U.S. Transparency Updates

Bilzin Sumberg
Contact

Bilzin Sumberg

The United States has started with a bang for 2024 with respect to transparency initiatives. The initiatives affect real estate, financial and business sectors. This alert provides a brief overview of the developments in these areas. We will continue to monitor these developments and their implementation to ensure that we are ready to advise you.

Corporate Transparency Act – Dead or Alive?

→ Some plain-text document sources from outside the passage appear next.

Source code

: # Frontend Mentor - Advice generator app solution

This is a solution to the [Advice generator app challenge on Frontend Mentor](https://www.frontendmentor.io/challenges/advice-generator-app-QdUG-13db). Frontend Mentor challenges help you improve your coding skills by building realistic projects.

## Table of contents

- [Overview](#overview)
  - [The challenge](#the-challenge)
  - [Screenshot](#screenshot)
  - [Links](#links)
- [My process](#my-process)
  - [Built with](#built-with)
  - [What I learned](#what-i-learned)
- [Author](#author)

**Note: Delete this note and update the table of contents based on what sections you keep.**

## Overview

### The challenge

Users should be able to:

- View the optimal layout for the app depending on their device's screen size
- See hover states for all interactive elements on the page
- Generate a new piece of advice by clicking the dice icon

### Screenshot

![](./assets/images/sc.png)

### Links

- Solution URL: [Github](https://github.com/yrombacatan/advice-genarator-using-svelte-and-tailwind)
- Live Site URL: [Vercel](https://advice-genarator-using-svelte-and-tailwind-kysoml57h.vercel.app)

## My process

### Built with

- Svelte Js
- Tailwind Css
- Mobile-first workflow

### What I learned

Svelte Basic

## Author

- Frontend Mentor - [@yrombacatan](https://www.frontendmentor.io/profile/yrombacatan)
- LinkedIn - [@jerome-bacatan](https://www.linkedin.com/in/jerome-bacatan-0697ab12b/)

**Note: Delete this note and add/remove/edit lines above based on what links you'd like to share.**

Ready, set, go. The Corporate Transparency Act (“CTA”) went into effect January 1, 2024. Reporting companies can now go to the Financial Crimes Enforcement Network (“FinCEN”) website (https://boiefiling.fincen.gov/) to file their beneficial ownership information reports.1 FinCEN’s director announced that in the first week of January 2024, more than 100,000 companies successfully filed their beneficial ownership information (“BOI”) reports, and that as of February 14, 2024 FinCEN received more than 430,000 BOI reports. FinCEN anticipates that tens of millions of companies will need to file such a report by January 1, 2025.

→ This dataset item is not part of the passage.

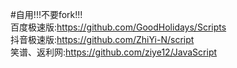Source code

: #自用!!!不要fork!!!  
百度极速版:https://github.com/GoodHolidays/Scripts  
抖音极速版:https://github.com/ZhiYi-N/script  
笑谱、返利网:https://github.com/ziye12/JavaScript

But, put on the brakes! All while FinCEN was working on the implementation of the CTA, there was a case pending in the Northern District federal court of Alabama. On March 1, 2024, the federal court in National Small Business United v. Yellen, No. 5:22-cv-01448 (N.D. Ala.) entered a final declaratory judgment concluding that the CTA exceeds the Constitution’s limits on Congress’ power, and prohibits FinCEN from enforcing the CTA against the plaintiffs.

Don’t pump the brakes too hard though! The final judgment only applies to the plaintiffs in the case and, by implication, does not apply to anyone else outside of the plaintiffs (i.e., everybody else!). On March 4, 2024, FinCEN issued a notice stating it will comply with the court’s order for as long as it remains in effect. As a result, FinCEN is not currently enforcing the CTA against the plaintiffs in that action. It is anticipated that the government will appeal this outcome and that perhaps the issue is destined for the U.S. Supreme Court. Therefore, until then, we believe the CTA remains in effect for everyone else.

FinCEN Proposes New Rule for Residential Real Estate Transfers: CTA For Real Estate?

Since 2016, FinCEN has been running the Residential Real Estate Geographic Targeting Order (GTO) program, which requires title insurance companies to file reports identifying the beneficial owners of legal entities that make certain non-financed purchases of residential real estate in select jurisdictions in the United States. Bad actors often favor non-financed transfers, or “all-cash” sales of residential real estate that avoid scrutiny from financial institutions that have anti-money laundering (AML) program and Suspicious Activity Report (SAR) filing requirements under the Bank Secrecy Act. On December 8, 2021, FinCEN published an announcement requesting comment on potential AML regulations by real estate professionals. FinCEN sought public comment on whether a transactional reporting requirement, triggered when a real estate purchase meets certain conditions, should be imposed on real estate professionals under the Bank Secrecy Act. FinCEN received 151 comments from the public in response to its December 8, 2021 announcement above. On February 7, 2024, FinCEN issued a Notice of Proposed Rulemaking proposing new rules that would require certain professionals involved in real estate closings and settlements to report information to FinCEN about non-financed transfers of residential real estate to legal entities or trusts.2 Comments are due from the public within 60 days of the Notice of Proposed Rulemaking (i.e., April 16, 2024).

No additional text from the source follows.